Befürchtungen von Befindlichkeitsstörungen erwartet auch Historiker Thomas Großbölting nicht: "Wir sehen zwei große Konfessionskirchen auf dem Rückzug", meint er. Großbölting hat das Buch "Der verlorene Himmel. Glaube in Deutschland seit 1945" geschrieben, eine Bestandsaufnahme der Religionsbezogenheit der Deutschen nach dem Zweiten Weltkrieg. "Luther war nicht Demokrat, er war nicht tolerant, und er hat antijüdisch argumentiert", sagt er.

Das wird von den Protestanten gar nicht bestritten. Zumal auch jedes Land seinen eigenen Reformator hat, wie Hus, Zwingli oder Calvin. Deshalb ist die internationale Strahlkraft der Lutherfeiern eingeschränkt. "Wir werden erleben, dass die einen Luther auf den Sockel heben und andere ihn von dort herunter zerren wollen", erwartet Minister Dorgerloh. Solchen Streit empfinde er aber als "produktiv und durchaus protestantisch". Großbölling stört anderes: "Ob man nicht ein wenig die Umarmung der zwei Konfessionen durch den Staat sehen kann."

Tatsächlich unterstützt nicht nur der Bund das Lutherjahr, sondern auch sieben Bundesländer machen bei insgesamt zwölf Projekten mit. Es ist nicht nur ein Luther-Jahr, sondern eine ganze Luther-Dekade. 2014 geht es um "Reformation und Politik", 2015 um "Reformation und Medien", 2016 um "Reformation und die eine Welt".

Die zwölf Projekte sind über ganz Deutschland verstreut, wenngleich sie sich im Osten konzentrieren: Im südlichen Brandenburg haben sich sieben "Städte mit historischem Stadtkern" zusammengetan, die mit der Reformation zu tun haben. Dort werden Ausstellungen und Hörstationen eingerichtet.

Hessen übernimmt die Gestaltung eines 350 Kilometer langen Lutherweges, den der Reformator 1521 zwischen Worms, wo er beim dort tagenden Reichstag gehört wurde, und der Wartburg zurücklegte. Rheinland-Pfalz, ein gemischt-konfessionelles Bundesland, widmet sich der Reformation mit einer Internetseite, Vorträgen und einer Ausstellung.

700.000 Besucher pro Jahr

Die Landesausstellung 2015 in Sachsen-Anhalt wird sich in Wittenberg, Wörlitz und Dessau in Einzelausstellungen aus Anlass seines 500. Geburtstags Lukas Cranach dem Jüngeren widmen. Die Reihe "Dekalog" plant in Berlin Veranstaltungen zu den 10 Geboten. Der Kulturraum Oberlausitz-Niederschlesien stellt 13 Persönlichkeiten als "Gesichter der Reformation" vor und will im Dreiländereck mit diversen Projekten vor allem Jugendliche aus Deutschland, Polen und Tschechien zusammenbringen. Nürnberg war die erste Stadt, die der Reformation beigetreten ist. Sie bereitet bereits für 2015 drei Ausstellungen vor, mit einem Schwerpunkt auf Albrecht Dürer.

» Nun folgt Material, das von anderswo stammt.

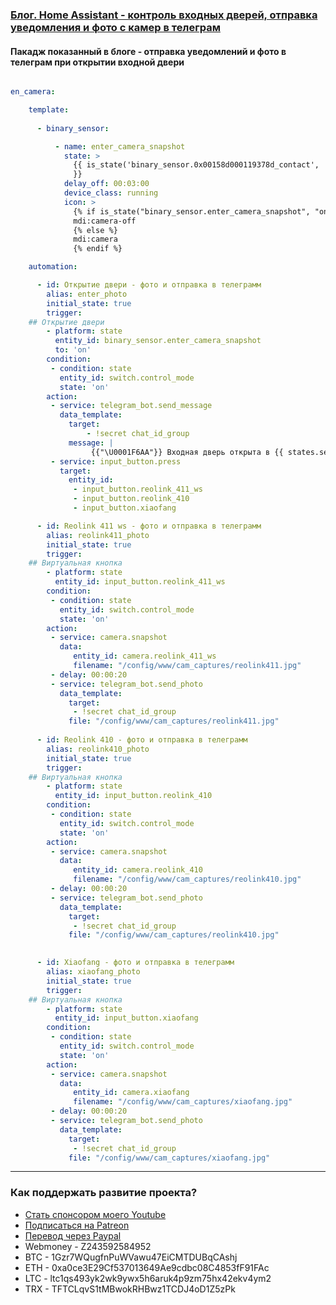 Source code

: ### [Блог. Home Assistant - контроль входных дверей, отправка уведомления и фото с камер в телеграм](https://youtu.be/YxzUqcTerSE)

#### Пакадж показанный в блоге - отправка уведомлений и фото в телеграм при открытии входной двери

```yaml

en_camera:

    template:
     
      - binary_sensor:

          - name: enter_camera_snapshot
            state: >
              {{ is_state('binary_sensor.0x00158d000119378d_contact', 'on')  
              }}
            delay_off: 00:03:00
            device_class: running
            icon: >
              {% if is_state("binary_sensor.enter_camera_snapshot", "on") %}
              mdi:camera-off
              {% else %}
              mdi:camera
              {% endif %}

    automation:

      - id: Открытие двери - фото и отправка в телеграмм
        alias: enter_photo
        initial_state: true
        trigger:
    ## Открытие двери
        - platform: state
          entity_id: binary_sensor.enter_camera_snapshot
          to: 'on'
        condition:
         - condition: state
           entity_id: switch.control_mode
           state: 'on'
        action:
         - service: telegram_bot.send_message
           data_template:
             target:
                 - !secret chat_id_group
             message: | 
                  {{"\U0001F6AA"}} Входная дверь открыта в {{ states.sensor.time_date.state }}
         - service: input_button.press
           target:
             entity_id: 
              - input_button.reolink_411_ws
              - input_button.reolink_410
              - input_button.xiaofang

      - id: Reolink 411 ws - фото и отправка в телеграмм
        alias: reolink411_photo
        initial_state: true
        trigger:
    ## Виртуальная кнопка
        - platform: state
          entity_id: input_button.reolink_411_ws
        condition:
         - condition: state
           entity_id: switch.control_mode
           state: 'on'
        action:
         - service: camera.snapshot
           data:
              entity_id: camera.reolink_411_ws
              filename: "/config/www/cam_captures/reolink411.jpg"
         - delay: 00:00:20
         - service: telegram_bot.send_photo
           data_template:
             target:
              - !secret chat_id_group
             file: "/config/www/cam_captures/reolink411.jpg" 
        
      - id: Reolink 410 - фото и отправка в телеграмм
        alias: reolink410_photo
        initial_state: true
        trigger:
    ## Виртуальная кнопка
        - platform: state
          entity_id: input_button.reolink_410
        condition:
         - condition: state
           entity_id: switch.control_mode
           state: 'on'
        action:
         - service: camera.snapshot
           data:
              entity_id: camera.reolink_410
              filename: "/config/www/cam_captures/reolink410.jpg"
         - delay: 00:00:20
         - service: telegram_bot.send_photo
           data_template:
             target:
              - !secret chat_id_group
             file: "/config/www/cam_captures/reolink410.jpg"         
        

      - id: Xiaofang - фото и отправка в телеграмм
        alias: xiaofang_photo
        initial_state: true
        trigger:
    ## Виртуальная кнопка
        - platform: state
          entity_id: input_button.xiaofang 
        condition:
         - condition: state
           entity_id: switch.control_mode
           state: 'on'
        action:
         - service: camera.snapshot
           data:
              entity_id: camera.xiaofang
              filename: "/config/www/cam_captures/xiaofang.jpg"
         - delay: 00:00:20
         - service: telegram_bot.send_photo
           data_template:
             target:
              - !secret chat_id_group
             file: "/config/www/cam_captures/xiaofang.jpg" 
```
____
### Как поддержать развитие проекта?
* [Стать спонсором моего Youtube](http://kvazis.link/sponsorship)
* [Подписаться на Patreon](http://kvazis.link/patreon)
* [Перевод через Paypal](http://kvazis.link/paypal)
* Webmoney - Z243592584952
* BTC - 1Gzr7WQugfnPuWVawu47EiCMTDUBqCAshj
* ETH - 0xa0ce3E29Cf537013649Ae9cdbc08C4853fF91FAc
* LTC - ltc1qs493yk2wk9ywx5h6aruk4p9zm75hx42ekv4ym2
* TRX - TFTCLqvS1tMBwokRHBwz1TCDJ4oD1Z5zPk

Seit mehr als 20 Jahren wird an einem der wichtigsten Symbole der Reformation gebaut: Der Wartburg in Eisenach. Bis zum Luther-Jahr soll die Vorburg fertig saniert sein. Eine besondere Idee hat man sich im 2013 wieder eröffneten Melanchthon-Haus in Wittenberg einfallen lassen: Jeder Besucher erhält beim Besuch einen Schlüssel, mit dem er sich einzelne Ausstellungsstücke "erschließen" kann.

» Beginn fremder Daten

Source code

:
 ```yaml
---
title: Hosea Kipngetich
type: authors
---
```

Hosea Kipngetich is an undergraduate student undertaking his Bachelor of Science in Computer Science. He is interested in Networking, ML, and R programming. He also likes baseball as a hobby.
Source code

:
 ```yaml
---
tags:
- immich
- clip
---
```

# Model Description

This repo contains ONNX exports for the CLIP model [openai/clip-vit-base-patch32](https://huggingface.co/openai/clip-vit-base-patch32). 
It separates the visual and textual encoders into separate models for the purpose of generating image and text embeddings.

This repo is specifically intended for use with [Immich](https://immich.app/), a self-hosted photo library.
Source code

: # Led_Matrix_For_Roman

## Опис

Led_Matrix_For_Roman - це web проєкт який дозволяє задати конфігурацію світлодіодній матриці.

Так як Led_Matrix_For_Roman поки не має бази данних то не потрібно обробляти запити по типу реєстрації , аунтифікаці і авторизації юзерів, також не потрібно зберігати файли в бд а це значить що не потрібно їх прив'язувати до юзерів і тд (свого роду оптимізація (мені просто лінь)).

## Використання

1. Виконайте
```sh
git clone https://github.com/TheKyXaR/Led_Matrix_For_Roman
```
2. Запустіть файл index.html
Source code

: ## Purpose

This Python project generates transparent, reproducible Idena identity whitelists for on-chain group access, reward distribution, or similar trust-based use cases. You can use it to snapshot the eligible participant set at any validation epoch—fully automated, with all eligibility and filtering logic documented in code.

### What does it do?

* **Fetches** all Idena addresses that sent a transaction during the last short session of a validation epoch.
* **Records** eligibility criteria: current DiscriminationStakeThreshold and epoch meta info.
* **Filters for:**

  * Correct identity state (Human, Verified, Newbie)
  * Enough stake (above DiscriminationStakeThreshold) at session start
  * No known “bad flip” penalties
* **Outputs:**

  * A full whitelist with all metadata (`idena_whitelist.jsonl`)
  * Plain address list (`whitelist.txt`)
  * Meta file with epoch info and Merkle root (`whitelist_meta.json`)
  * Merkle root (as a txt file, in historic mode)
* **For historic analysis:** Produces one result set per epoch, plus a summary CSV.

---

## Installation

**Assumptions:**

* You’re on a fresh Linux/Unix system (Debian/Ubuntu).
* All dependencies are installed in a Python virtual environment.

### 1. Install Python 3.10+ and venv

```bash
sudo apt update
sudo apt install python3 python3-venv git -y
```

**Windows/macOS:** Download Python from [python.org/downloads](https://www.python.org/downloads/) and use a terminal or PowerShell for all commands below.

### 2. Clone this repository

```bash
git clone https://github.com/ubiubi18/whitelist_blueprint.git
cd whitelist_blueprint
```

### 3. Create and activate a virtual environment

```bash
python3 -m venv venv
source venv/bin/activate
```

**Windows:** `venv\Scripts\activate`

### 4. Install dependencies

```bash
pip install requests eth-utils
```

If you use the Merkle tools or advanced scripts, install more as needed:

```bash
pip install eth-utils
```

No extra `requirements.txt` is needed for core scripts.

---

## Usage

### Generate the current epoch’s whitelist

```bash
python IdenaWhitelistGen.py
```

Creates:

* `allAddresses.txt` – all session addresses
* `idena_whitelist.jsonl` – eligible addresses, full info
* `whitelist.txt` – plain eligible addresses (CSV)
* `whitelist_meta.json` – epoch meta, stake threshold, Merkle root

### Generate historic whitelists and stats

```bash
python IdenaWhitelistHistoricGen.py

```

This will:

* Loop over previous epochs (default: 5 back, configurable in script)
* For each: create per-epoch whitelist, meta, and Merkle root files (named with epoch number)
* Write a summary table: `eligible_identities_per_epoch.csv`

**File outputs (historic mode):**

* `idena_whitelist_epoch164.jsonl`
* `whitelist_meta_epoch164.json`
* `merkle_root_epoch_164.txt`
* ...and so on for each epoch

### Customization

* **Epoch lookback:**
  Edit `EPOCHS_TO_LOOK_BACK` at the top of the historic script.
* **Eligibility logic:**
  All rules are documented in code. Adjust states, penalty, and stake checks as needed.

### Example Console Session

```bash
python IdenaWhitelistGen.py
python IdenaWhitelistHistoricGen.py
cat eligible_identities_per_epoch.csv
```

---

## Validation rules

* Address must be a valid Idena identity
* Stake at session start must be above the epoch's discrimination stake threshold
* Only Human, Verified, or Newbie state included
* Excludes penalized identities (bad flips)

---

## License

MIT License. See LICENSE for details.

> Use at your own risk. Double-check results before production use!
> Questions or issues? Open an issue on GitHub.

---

Pro Jahr besuchen mehr als 700.000 Menschen die deutschen Lutherstädte. Die Präsentation der religiösen Vergangenheit dürfe nicht Erbe-Verwaltung, sondern müsse Bildungsarbeit sein, sagen die Verantwortlichen. Ganz im reformatorischen Sinn. Auf dem Weg ins Luther-Jahr wollen sie alle mitnehmen: Gläubige der eigenen wie anderer Konfessionen, aber auch nicht Glaubende. Denn, wie es Markus Dröge, der Bischof der Evangelischen Kirche Berlin-Brandenburg-schlesische Oberlausitz, formuliert: "Die Schnittmengen zwischen missionarischer Tätigkeit und den Fragen der Gesellschaft sind so groß, dass es durchaus fruchtbar sein kann, das Jahr 2017 zu feiern.

"2017 wird Martin Luther das Zugpferd sein: Immerhin belegte er in einer großen Umfrage zu den wichtigsten Deutschen Platz 2. Hinter Konrad Adenauer. Vor Karl Marx."